REQUIREMENT |
Set down the data below in full, exactly as it reads, but without the pictures.

GIVEN INFORMATION |
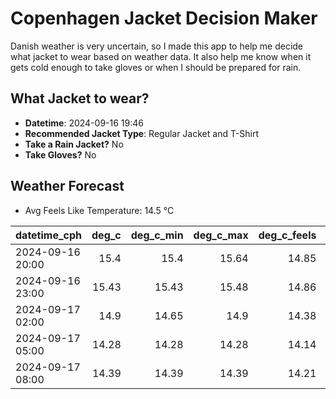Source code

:
# Copenhagen Jacket Decision Maker

Danish weather is very uncertain, so I made this app to help me decide what jacket to wear based on weather data. 
It also help me know when it gets cold enough to take gloves or when I should be prepared for rain.

## What Jacket to wear?

- **Datetime**: 2024-09-16 19:46
- **Recommended Jacket Type**: Regular Jacket and T-Shirt
- **Take a Rain Jacket?** No
- **Take Gloves?** No

## Weather Forecast
- Avg Feels Like Temperature: 14.5 °C

| datetime_cph     |   deg_c |   deg_c_min |   deg_c_max |   deg_c_feels | weather   | wind   | rain   |
|:-----------------|--------:|------------:|------------:|--------------:|:----------|:-------|:-------|
| 2024-09-16 20:00 |   15.4  |       15.4  |       15.64 |         14.85 | Clouds    | Low    | None   |
| 2024-09-16 23:00 |   15.43 |       15.43 |       15.48 |         14.86 | Clouds    | Low    | None   |
| 2024-09-17 02:00 |   14.9  |       14.65 |       14.9  |         14.38 | Clouds    | Low    | None   |
| 2024-09-17 05:00 |   14.28 |       14.28 |       14.28 |         14.14 | Clouds    | Low    | None   |
| 2024-09-17 08:00 |   14.39 |       14.39 |       14.39 |         14.21 | Clouds    | Low    | None   |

RESPONSE TO THE EXERCISE |
Source code

:
# Copenhagen Jacket Decision Maker

Danish weather is very uncertain, so I made this app to help me decide what jacket to wear based on weather data. 
It also help me know when it gets cold enough to take gloves or when I should be prepared for rain.

## What Jacket to wear?

- **Datetime**: 2024-09-16 19:46
- **Recommended Jacket Type**: Regular Jacket and T-Shirt
- **Take a Rain Jacket?** No
- **Take Gloves?** No

## Weather Forecast
- Avg Feels Like Temperature: 14.5 °C

| datetime_cph     |   deg_c |   deg_c_min |   deg_c_max |   deg_c_feels | weather   | wind   | rain   |
|:-----------------|--------:|------------:|------------:|--------------:|:----------|:-------|:-------|
| 2024-09-16 20:00 |   15.4  |       15.4  |       15.64 |         14.85 | Clouds    | Low    | None   |
| 2024-09-16 23:00 |   15.43 |       15.43 |       15.48 |         14.86 | Clouds    | Low    | None   |
| 2024-09-17 02:00 |   14.9  |       14.65 |       14.9  |         14.38 | Clouds    | Low    | None   |
| 2024-09-17 05:00 |   14.28 |       14.28 |       14.28 |         14.14 | Clouds    | Low    | None   |
| 2024-09-17 08:00 |   14.39 |       14.39 |       14.39 |         14.21 | Clouds    | Low    | None   |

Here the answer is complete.